According to the FAO one third of food produced for humans is wasted every year, with a dollar value of US$680bn in industrialised countries and US$310bn in developing countries. By comparison, in the EU and North America, consumers waste between 95-115kg annually per capita, versus 6-11kg in South and South-eastern Asia and sub-Saharan Africa. The FAO reports that in medium and high income countries, the majority of waste occurs at the end of the supply chain, with consumer behaviour playing a leading role. Significant quantities are wasted at retail due to “quality standards which over-emphasize appearance”.
Many governments are taking action to combat the problem, three of which are mentioned below. In France, food waste amounts to 10 million tons annually, at a cost of EU16bn, and emits 3% of the country’s GHG emissions. To address these issues, the Government have created laws and regulations to reduce waste, including a law which makes recycling mandatory for all businesses producing more than 10 tons of organic waste per annum. A 2016 law made France the first country to prohibit supermarkets throwing away edible food, requiring them instead to donate surplus food to charities and food banks. Any stores found in breach of the law can be fined EUR4,500for every infraction.
Food waste costs the Australian economy AUD20bn annually. The government have a target to reduce food waste by 50% by 2030, and have invested AUD1.2m to help achieve this target and support charities such as Food Bank Australia.

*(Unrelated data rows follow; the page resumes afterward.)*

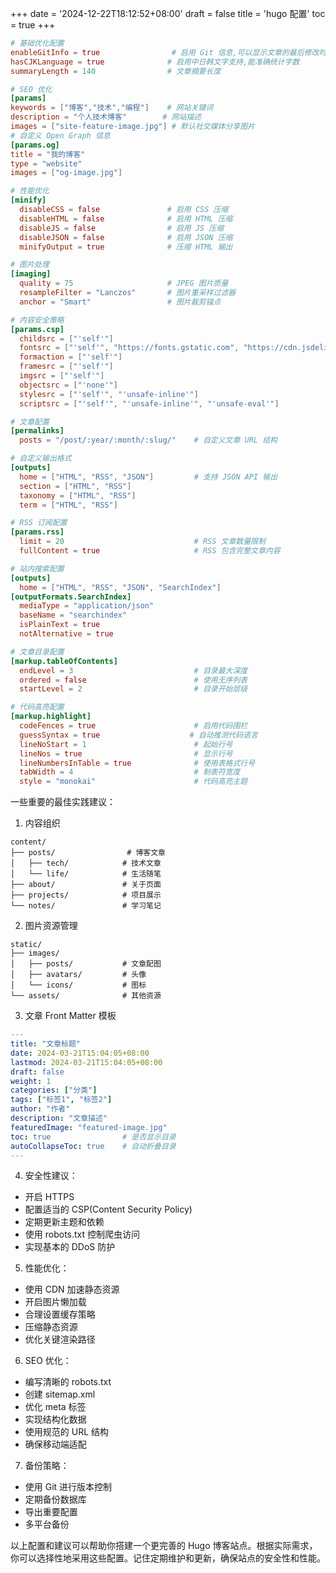 +++
date = '2024-12-22T18:12:52+08:00'
draft = false
title = 'hugo 配置'
toc = true
+++

```toml
# 基础优化配置
enableGitInfo = true                # 启用 Git 信息,可以显示文章的最后修改时间
hasCJKLanguage = true              # 启用中日韩文字支持,能准确统计字数
summaryLength = 140                # 文章摘要长度

# SEO 优化
[params]
keywords = ["博客","技术","编程"]    # 网站关键词
description = "个人技术博客"        # 网站描述
images = ["site-feature-image.jpg"] # 默认社交媒体分享图片
# 自定义 Open Graph 信息
[params.og]
title = "我的博客"
type = "website"
images = ["og-image.jpg"]

# 性能优化
[minify]
  disableCSS = false               # 启用 CSS 压缩
  disableHTML = false              # 启用 HTML 压缩
  disableJS = false                # 启用 JS 压缩
  disableJSON = false              # 启用 JSON 压缩
  minifyOutput = true              # 压缩 HTML 输出

# 图片处理
[imaging]
  quality = 75                     # JPEG 图片质量
  resampleFilter = "Lanczos"       # 图片重采样过滤器
  anchor = "Smart"                 # 图片裁剪锚点

# 内容安全策略
[params.csp]
  childsrc = ["'self'"]
  fontsrc = ["'self'", "https://fonts.gstatic.com", "https://cdn.jsdelivr.net"]
  formaction = ["'self'"]
  framesrc = ["'self'"]
  imgsrc = ["'self'"]
  objectsrc = ["'none'"]
  stylesrc = ["'self'", "'unsafe-inline'"]
  scriptsrc = ["'self'", "'unsafe-inline'", "'unsafe-eval'"]

# 文章配置
[permalinks]
  posts = "/post/:year/:month/:slug/"    # 自定义文章 URL 结构

# 自定义输出格式
[outputs]
  home = ["HTML", "RSS", "JSON"]         # 支持 JSON API 输出
  section = ["HTML", "RSS"]
  taxonomy = ["HTML", "RSS"]
  term = ["HTML", "RSS"]

# RSS 订阅配置
[params.rss]
  limit = 20                             # RSS 文章数量限制
  fullContent = true                     # RSS 包含完整文章内容

# 站内搜索配置
[outputs]
  home = ["HTML", "RSS", "JSON", "SearchIndex"]
[outputFormats.SearchIndex]
  mediaType = "application/json"
  baseName = "searchindex"
  isPlainText = true
  notAlternative = true

# 文章目录配置
[markup.tableOfContents]
  endLevel = 3                           # 目录最大深度
  ordered = false                        # 使用无序列表
  startLevel = 2                         # 目录开始层级

# 代码高亮配置
[markup.highlight]
  codeFences = true                      # 启用代码围栏
  guessSyntax = true                    # 自动推测代码语言
  lineNoStart = 1                        # 起始行号
  lineNos = true                         # 显示行号
  lineNumbersInTable = true              # 使用表格式行号
  tabWidth = 4                           # 制表符宽度
  style = "monokai"                      # 代码高亮主题
```

一些重要的最佳实践建议：

1. 内容组织
```
content/
├── posts/                # 博客文章
│   ├── tech/            # 技术文章
│   └── life/            # 生活随笔
├── about/               # 关于页面
├── projects/            # 项目展示
└── notes/               # 学习笔记
```

2. 图片资源管理
```
static/
├── images/
│   ├── posts/           # 文章配图
│   ├── avatars/         # 头像
│   └── icons/           # 图标
└── assets/              # 其他资源
```

3. 文章 Front Matter 模板
```yaml
---
title: "文章标题"
date: 2024-03-21T15:04:05+08:00
lastmod: 2024-03-21T15:04:05+08:00
draft: false
weight: 1
categories: ["分类"]
tags: ["标签1", "标签2"]
author: "作者"
description: "文章描述"
featuredImage: "featured-image.jpg"
toc: true                # 是否显示目录
autoCollapseToc: true    # 自动折叠目录
---
```

4. 安全性建议：
- 开启 HTTPS
- 配置适当的 CSP(Content Security Policy)
- 定期更新主题和依赖
- 使用 robots.txt 控制爬虫访问
- 实现基本的 DDoS 防护

5. 性能优化：
- 使用 CDN 加速静态资源
- 开启图片懒加载
- 合理设置缓存策略
- 压缩静态资源
- 优化关键渲染路径

6. SEO 优化：
- 编写清晰的 robots.txt
- 创建 sitemap.xml
- 优化 meta 标签
- 实现结构化数据
- 使用规范的 URL 结构
- 确保移动端适配

7. 备份策略：
- 使用 Git 进行版本控制
- 定期备份数据库
- 导出重要配置
- 多平台备份

以上配置和建议可以帮助你搭建一个更完善的 Hugo 博客站点。根据实际需求，你可以选择性地采用这些配置。记住定期维护和更新，确保站点的安全性和性能。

Denmark is a leader in the war against food waste, having reduced waste by 25% between 2012-2017, by evolving consumer behaviour and mentality through impactful initiatives such as food waste supermarkets. The government ran educational campaigns to raise consumer awareness around use-by and best-before labels, and make it legal to sell date-expired food. In 2016 the government launched a subsidy scheme which distributed US$750k to relevant projects. The Danish minister for food, Esben Lunde Larsen advocated to find a use for “wonky vegetables”, which would otherwise have been unwanted and wasted.
As consumers we should take a basil leaf out of Minister Larsen’s book, embrace wonky vegetables and their unwanted peers, and choose to use them rather than waste them.